Your task is to transcribe the data exactly while omitting each picture.
Exercise data Start Marker
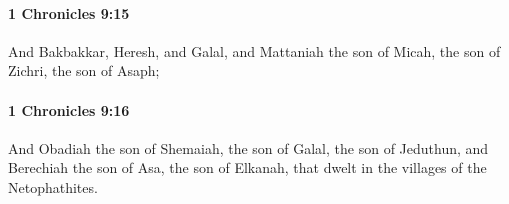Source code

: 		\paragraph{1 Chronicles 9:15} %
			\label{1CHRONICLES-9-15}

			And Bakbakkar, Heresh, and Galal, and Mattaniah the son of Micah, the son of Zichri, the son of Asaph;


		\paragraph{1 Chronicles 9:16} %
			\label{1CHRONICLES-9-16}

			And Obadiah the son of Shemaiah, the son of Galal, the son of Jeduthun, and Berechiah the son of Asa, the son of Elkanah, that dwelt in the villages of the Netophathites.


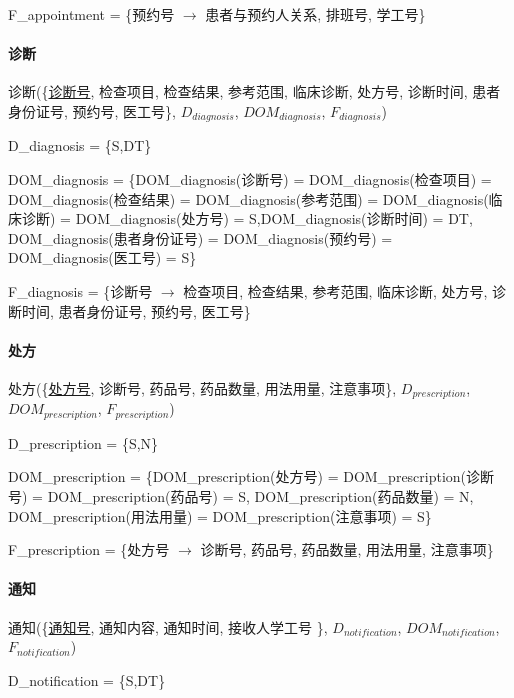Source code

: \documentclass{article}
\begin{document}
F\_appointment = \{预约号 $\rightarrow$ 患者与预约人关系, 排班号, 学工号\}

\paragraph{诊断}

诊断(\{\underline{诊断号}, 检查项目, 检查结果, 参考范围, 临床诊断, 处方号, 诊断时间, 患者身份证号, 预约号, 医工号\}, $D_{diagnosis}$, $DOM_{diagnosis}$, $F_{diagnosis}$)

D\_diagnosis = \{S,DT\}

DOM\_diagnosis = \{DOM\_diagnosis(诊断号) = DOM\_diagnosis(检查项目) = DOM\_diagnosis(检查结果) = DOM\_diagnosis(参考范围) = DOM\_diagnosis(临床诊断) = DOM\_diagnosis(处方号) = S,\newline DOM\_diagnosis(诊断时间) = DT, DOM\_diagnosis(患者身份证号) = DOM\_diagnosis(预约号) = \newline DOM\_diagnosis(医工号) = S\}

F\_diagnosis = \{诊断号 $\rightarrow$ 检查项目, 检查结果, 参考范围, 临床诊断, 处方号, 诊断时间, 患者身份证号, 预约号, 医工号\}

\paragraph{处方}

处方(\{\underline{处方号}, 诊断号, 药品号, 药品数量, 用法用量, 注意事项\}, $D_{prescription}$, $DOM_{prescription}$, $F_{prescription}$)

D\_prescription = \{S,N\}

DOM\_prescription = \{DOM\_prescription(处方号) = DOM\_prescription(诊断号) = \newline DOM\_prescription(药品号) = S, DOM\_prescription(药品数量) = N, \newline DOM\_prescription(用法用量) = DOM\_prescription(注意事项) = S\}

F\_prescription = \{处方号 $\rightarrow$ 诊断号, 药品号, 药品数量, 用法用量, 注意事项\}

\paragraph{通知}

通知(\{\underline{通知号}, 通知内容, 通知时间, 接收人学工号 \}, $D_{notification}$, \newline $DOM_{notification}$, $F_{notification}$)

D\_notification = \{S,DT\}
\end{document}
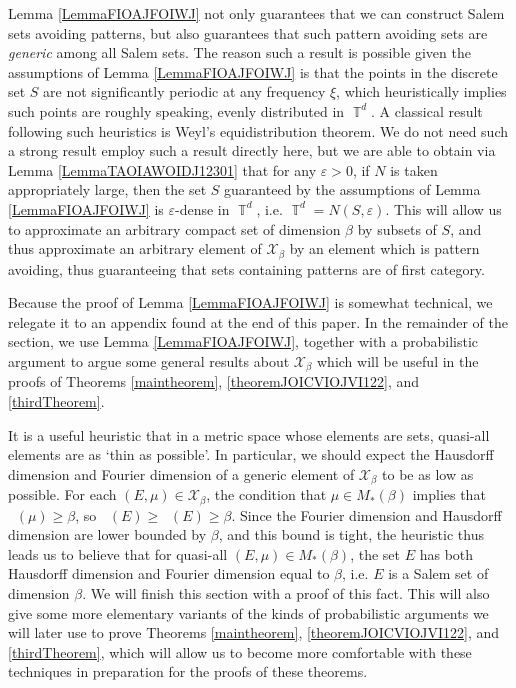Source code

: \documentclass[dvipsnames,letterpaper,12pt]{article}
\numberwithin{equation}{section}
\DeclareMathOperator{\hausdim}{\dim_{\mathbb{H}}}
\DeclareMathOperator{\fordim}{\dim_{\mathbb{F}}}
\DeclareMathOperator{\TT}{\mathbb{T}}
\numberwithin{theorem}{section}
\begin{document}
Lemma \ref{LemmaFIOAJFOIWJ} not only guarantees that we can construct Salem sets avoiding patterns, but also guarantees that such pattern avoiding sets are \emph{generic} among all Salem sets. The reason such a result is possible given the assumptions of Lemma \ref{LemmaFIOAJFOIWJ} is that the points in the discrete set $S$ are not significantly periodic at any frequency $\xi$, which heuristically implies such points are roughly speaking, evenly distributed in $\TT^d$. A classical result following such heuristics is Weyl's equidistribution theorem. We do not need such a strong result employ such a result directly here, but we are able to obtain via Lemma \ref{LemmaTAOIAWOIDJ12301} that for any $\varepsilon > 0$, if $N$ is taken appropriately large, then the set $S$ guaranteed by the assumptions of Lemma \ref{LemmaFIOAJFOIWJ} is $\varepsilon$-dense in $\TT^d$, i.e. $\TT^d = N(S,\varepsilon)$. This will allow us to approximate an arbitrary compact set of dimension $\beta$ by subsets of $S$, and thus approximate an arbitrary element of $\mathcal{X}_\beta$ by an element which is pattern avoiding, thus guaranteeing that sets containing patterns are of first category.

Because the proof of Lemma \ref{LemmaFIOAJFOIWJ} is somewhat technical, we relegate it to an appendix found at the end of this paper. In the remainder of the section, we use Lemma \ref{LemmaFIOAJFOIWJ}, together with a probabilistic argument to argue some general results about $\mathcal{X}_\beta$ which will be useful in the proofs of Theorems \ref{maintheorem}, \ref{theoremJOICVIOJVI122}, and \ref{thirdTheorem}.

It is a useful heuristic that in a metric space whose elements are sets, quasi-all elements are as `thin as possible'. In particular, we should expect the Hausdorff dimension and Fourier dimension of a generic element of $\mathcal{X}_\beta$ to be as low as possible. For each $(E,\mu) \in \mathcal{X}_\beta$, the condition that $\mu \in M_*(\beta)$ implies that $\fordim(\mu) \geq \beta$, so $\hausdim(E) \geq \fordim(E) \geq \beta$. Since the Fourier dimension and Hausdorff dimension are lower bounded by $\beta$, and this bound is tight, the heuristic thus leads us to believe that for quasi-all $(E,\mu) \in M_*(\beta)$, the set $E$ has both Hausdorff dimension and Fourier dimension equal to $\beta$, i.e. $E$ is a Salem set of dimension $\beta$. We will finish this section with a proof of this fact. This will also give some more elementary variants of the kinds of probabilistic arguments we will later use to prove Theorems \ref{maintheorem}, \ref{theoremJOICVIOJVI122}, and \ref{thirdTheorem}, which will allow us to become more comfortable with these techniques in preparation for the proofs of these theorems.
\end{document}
Exercise data End Marker
Exercise solution:
Source code

: 		\paragraph{1 Chronicles 9:15} %
			\label{1CHRONICLES-9-15}

			And Bakbakkar, Heresh, and Galal, and Mattaniah the son of Micah, the son of Zichri, the son of Asaph;


		\paragraph{1 Chronicles 9:16} %
			\label{1CHRONICLES-9-16}

			And Obadiah the son of Shemaiah, the son of Galal, the son of Jeduthun, and Berechiah the son of Asa, the son of Elkanah, that dwelt in the villages of the Netophathites.


Source code

: \documentclass{article}
\begin{document}
F\_appointment = \{预约号 $\rightarrow$ 患者与预约人关系, 排班号, 学工号\}

\paragraph{诊断}

诊断(\{\underline{诊断号}, 检查项目, 检查结果, 参考范围, 临床诊断, 处方号, 诊断时间, 患者身份证号, 预约号, 医工号\}, $D_{diagnosis}$, $DOM_{diagnosis}$, $F_{diagnosis}$)

D\_diagnosis = \{S,DT\}

DOM\_diagnosis = \{DOM\_diagnosis(诊断号) = DOM\_diagnosis(检查项目) = DOM\_diagnosis(检查结果) = DOM\_diagnosis(参考范围) = DOM\_diagnosis(临床诊断) = DOM\_diagnosis(处方号) = S,\newline DOM\_diagnosis(诊断时间) = DT, DOM\_diagnosis(患者身份证号) = DOM\_diagnosis(预约号) = \newline DOM\_diagnosis(医工号) = S\}

F\_diagnosis = \{诊断号 $\rightarrow$ 检查项目, 检查结果, 参考范围, 临床诊断, 处方号, 诊断时间, 患者身份证号, 预约号, 医工号\}

\paragraph{处方}

处方(\{\underline{处方号}, 诊断号, 药品号, 药品数量, 用法用量, 注意事项\}, $D_{prescription}$, $DOM_{prescription}$, $F_{prescription}$)

D\_prescription = \{S,N\}

DOM\_prescription = \{DOM\_prescription(处方号) = DOM\_prescription(诊断号) = \newline DOM\_prescription(药品号) = S, DOM\_prescription(药品数量) = N, \newline DOM\_prescription(用法用量) = DOM\_prescription(注意事项) = S\}

F\_prescription = \{处方号 $\rightarrow$ 诊断号, 药品号, 药品数量, 用法用量, 注意事项\}

\paragraph{通知}

通知(\{\underline{通知号}, 通知内容, 通知时间, 接收人学工号 \}, $D_{notification}$, \newline $DOM_{notification}$, $F_{notification}$)

D\_notification = \{S,DT\}
\end{document}
Source code

: \documentclass[dvipsnames,letterpaper,12pt]{article}
\numberwithin{equation}{section}
\DeclareMathOperator{\hausdim}{\dim_{\mathbb{H}}}
\DeclareMathOperator{\fordim}{\dim_{\mathbb{F}}}
\DeclareMathOperator{\TT}{\mathbb{T}}
\numberwithin{theorem}{section}
\begin{document}
Lemma \ref{LemmaFIOAJFOIWJ} not only guarantees that we can construct Salem sets avoiding patterns, but also guarantees that such pattern avoiding sets are \emph{generic} among all Salem sets. The reason such a result is possible given the assumptions of Lemma \ref{LemmaFIOAJFOIWJ} is that the points in the discrete set $S$ are not significantly periodic at any frequency $\xi$, which heuristically implies such points are roughly speaking, evenly distributed in $\TT^d$. A classical result following such heuristics is Weyl's equidistribution theorem. We do not need such a strong result employ such a result directly here, but we are able to obtain via Lemma \ref{LemmaTAOIAWOIDJ12301} that for any $\varepsilon > 0$, if $N$ is taken appropriately large, then the set $S$ guaranteed by the assumptions of Lemma \ref{LemmaFIOAJFOIWJ} is $\varepsilon$-dense in $\TT^d$, i.e. $\TT^d = N(S,\varepsilon)$. This will allow us to approximate an arbitrary compact set of dimension $\beta$ by subsets of $S$, and thus approximate an arbitrary element of $\mathcal{X}_\beta$ by an element which is pattern avoiding, thus guaranteeing that sets containing patterns are of first category.

Because the proof of Lemma \ref{LemmaFIOAJFOIWJ} is somewhat technical, we relegate it to an appendix found at the end of this paper. In the remainder of the section, we use Lemma \ref{LemmaFIOAJFOIWJ}, together with a probabilistic argument to argue some general results about $\mathcal{X}_\beta$ which will be useful in the proofs of Theorems \ref{maintheorem}, \ref{theoremJOICVIOJVI122}, and \ref{thirdTheorem}.

It is a useful heuristic that in a metric space whose elements are sets, quasi-all elements are as `thin as possible'. In particular, we should expect the Hausdorff dimension and Fourier dimension of a generic element of $\mathcal{X}_\beta$ to be as low as possible. For each $(E,\mu) \in \mathcal{X}_\beta$, the condition that $\mu \in M_*(\beta)$ implies that $\fordim(\mu) \geq \beta$, so $\hausdim(E) \geq \fordim(E) \geq \beta$. Since the Fourier dimension and Hausdorff dimension are lower bounded by $\beta$, and this bound is tight, the heuristic thus leads us to believe that for quasi-all $(E,\mu) \in M_*(\beta)$, the set $E$ has both Hausdorff dimension and Fourier dimension equal to $\beta$, i.e. $E$ is a Salem set of dimension $\beta$. We will finish this section with a proof of this fact. This will also give some more elementary variants of the kinds of probabilistic arguments we will later use to prove Theorems \ref{maintheorem}, \ref{theoremJOICVIOJVI122}, and \ref{thirdTheorem}, which will allow us to become more comfortable with these techniques in preparation for the proofs of these theorems.
\end{document}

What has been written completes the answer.